Phase 2, bumping metadata.version (KIP-584)
New binaries ship new record formats and behaviours dormant. They are switched on cluster-wide by raising the finalized feature level, primarily metadata.version, the master version that gates KRaft record schemas. The flow: the operator runs kafka-features.sh upgrade --metadata <version> (or the equivalent AdminClient updateFeatures), which reaches the active controller's FeatureControlManager.updateFeatures(...) (metadata/.../controller/FeatureControlManager.java:179). The controller does not just take your word for it: before writing the upgrade it calls reasonNotSupported(...), which verifies that every registered broker and every controller advertises support for the target level, and refuses with INVALID_UPDATE_VERSION if any node is behind (FeatureControlManager.java:321-373). This is exactly why the binaries must roll first.
The downgrade rule is the operator trap. updateMetadataVersion(...) (FeatureControlManager.java:385-423) treats a lower target as a downgrade and calls MetadataVersion.checkIfMetadataChanged(current, target).

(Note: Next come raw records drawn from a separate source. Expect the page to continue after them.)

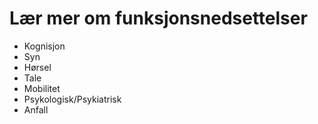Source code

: # Lær mer om funksjonsnedsettelser
- Kognisjon
- Syn
- Hørsel
- Tale
- Mobilitet
- Psykologisk/Psykiatrisk
- Anfall
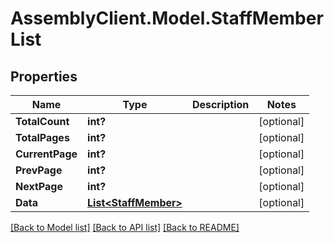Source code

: # AssemblyClient.Model.StaffMemberList
## Properties

Name | Type | Description | Notes
------------ | ------------- | ------------- | -------------
**TotalCount** | **int?** |  | [optional] 
**TotalPages** | **int?** |  | [optional] 
**CurrentPage** | **int?** |  | [optional] 
**PrevPage** | **int?** |  | [optional] 
**NextPage** | **int?** |  | [optional] 
**Data** | [**List&lt;StaffMember&gt;**](StaffMember.md) |  | [optional] 

[[Back to Model list]](../README.md#documentation-for-models) [[Back to API list]](../README.md#documentation-for-api-endpoints) [[Back to README]](../README.md)

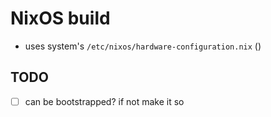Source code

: # NixOS build

- uses system's `/etc/nixos/hardware-configuration.nix` ()

## TODO

- [ ] can be bootstrapped? if not make it so
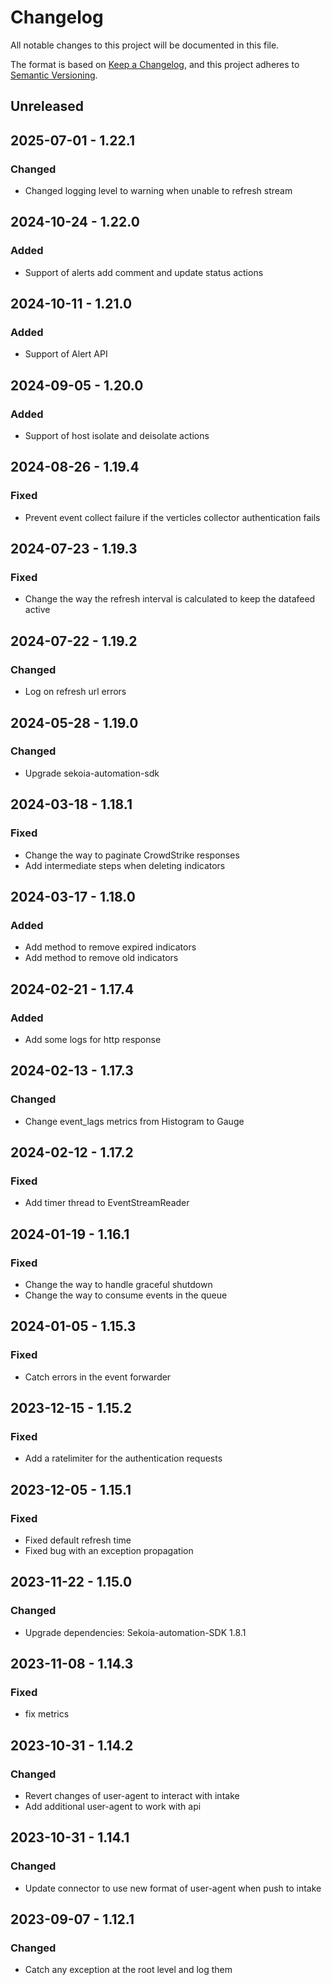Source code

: # Changelog

All notable changes to this project will be documented in this file.

The format is based on [Keep a Changelog](https://keepachangelog.com/en/1.0.0/),
and this project adheres to [Semantic Versioning](https://semver.org/spec/v2.0.0.html).

## Unreleased

## 2025-07-01 - 1.22.1

### Changed

- Changed logging level to warning when unable to refresh stream

## 2024-10-24 - 1.22.0

### Added

- Support of alerts add comment and update status actions

## 2024-10-11 - 1.21.0

### Added

- Support of Alert API

## 2024-09-05 - 1.20.0

### Added

- Support of host isolate and deisolate actions

## 2024-08-26 - 1.19.4

### Fixed

- Prevent event collect failure if the verticles collector authentication fails

## 2024-07-23 - 1.19.3

### Fixed

- Change the way the refresh interval is calculated to keep the datafeed active

## 2024-07-22 - 1.19.2

### Changed

- Log on refresh url errors

## 2024-05-28 - 1.19.0

### Changed

- Upgrade sekoia-automation-sdk

## 2024-03-18 - 1.18.1

### Fixed

- Change the way to paginate CrowdStrike responses
- Add intermediate steps when deleting indicators

## 2024-03-17 - 1.18.0

### Added

- Add method to remove expired indicators
- Add method to remove old indicators

## 2024-02-21 - 1.17.4

### Added

- Add some logs for http response

## 2024-02-13 - 1.17.3

### Changed

- Change event_lags metrics from Histogram to Gauge

## 2024-02-12 - 1.17.2

### Fixed

- Add timer thread to EventStreamReader


## 2024-01-19 - 1.16.1

### Fixed

- Change the way to handle graceful shutdown
- Change the way to consume events in the queue

## 2024-01-05 - 1.15.3

### Fixed

- Catch errors in the event forwarder

## 2023-12-15 - 1.15.2

### Fixed

- Add a ratelimiter for the authentication requests

## 2023-12-05 - 1.15.1

### Fixed

- Fixed default refresh time
- Fixed bug with an exception propagation

## 2023-11-22 - 1.15.0

### Changed

- Upgrade dependencies: Sekoia-automation-SDK 1.8.1

## 2023-11-08 - 1.14.3

### Fixed

- fix metrics

## 2023-10-31 - 1.14.2

### Changed

- Revert changes of user-agent to interact with intake
- Add additional user-agent to work with api

## 2023-10-31 - 1.14.1

### Changed

- Update connector to use new format of user-agent when push to intake

## 2023-09-07 - 1.12.1

### Changed

- Catch any exception at the root level and log them
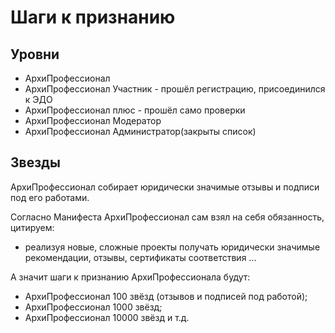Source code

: # Шаги к признанию

## Уровни
- АрхиПрофессионал
- АрхиПрофессионал Участник - прошёл регистрацию, присоединился к ЭДО
- АрхиПрофессионал плюс - прошёл само проверки
- АрхиПрофессионал Модератор
- АрхиПрофессионал Администратор(закрыты список)

## Звезды

АрхиПрофессионал собирает юридически значимые отзывы и подписи под его работами.

Согласно Манифеста АрхиПрофессионал сам взял на себя обязанность, цитируем:

- реализуя новые, сложные проекты получать юридически значимые рекомендации, отзывы, сертификаты соответствия ...

А значит шаги к признанию АрхиПрофессионала будут:

- АрхиПрофессионал 100 звёзд (отзывов и подписей под работой);
- АрхиПрофессионал 1000 звёзд;
- АрхиПрофессионал 10000 звёзд и т.д.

That method walks the version chain between the two and returns true if any intervening version set a "metadata changed" flag (MetadataVersion.java:398-425; each enum constant carries a didMetadataChange boolean, e.g. IBP_4_3_IV0(30,"4.3","IV0",true) at MetadataVersion.java:125). If the format changed, the controller refuses: "Refusing to perform the requested downgrade because it might delete metadata information" (FeatureControlManager.java:410-411). Unsafe (forced) metadata downgrade is not implemented, the code path exists but returns "Unsafe metadata downgrade is not supported in this version" (FeatureControlManager.java:404-406; tracked as KAFKA-13896). The only downgrade the controller will accept is to a version where nothing in the format changed.
Treat raising metadata.version as irreversible. Validate the new binaries thoroughly while the cluster still runs the old format (you can roll binaries back in this window), and only bump the format once you are committed to the release. The format is forward-only at the storage layer too: kafka-storage format warns that "formatted directories are not forward-compatible, the broker version must be ≥ the kafka-storage tool that formatted the directory" (core/.../tools/StorageTool.scala:339-341). Use kafka-features.sh describe to confirm the new level is finalized cluster-wide before declaring the upgrade complete.
| Feature / constant | Value | Source |
|---|---|---|
| Feature name | metadata.version | MetadataVersion.java:142 |
MINIMUM_VERSION (oldest supported) | IBP_3_3_IV3 (level 7) | MetadataVersion.java:147 |
LATEST_PRODUCTION (newest stable, the default) | IBP_4_3_IV0 (level 30) | MetadataVersion.java:157 |
Latest unstable (test-only unless unstable.feature.versions.enable=true) | IBP_4_4_IV0 (level 31) | MetadataVersion.java:136 |
| Other finalizable features (independent levels) | kraft.version, group.version, eligible.leader.replicas.version, transaction.version, … | FeatureControlManager.java:243-317 |
Two corollaries. First, since the 4.0 release removed ZooKeeper entirely, the floor for any cluster you operate is KRaft; there is no ZK migration runbook to consider here, only KRaft-native upgrades. Second, features other than metadata.version (e.g. group.version for the new consumer-group protocol of KIP-848, or eligible.leader.replicas.version) have their own levels and dependency rules, the controller validates a feature's declared dependencies against the proposed set before accepting it (FeatureControlManager.java:304-317), and you can preview those with kafka-storage feature-dependencies (StorageTool.scala:209).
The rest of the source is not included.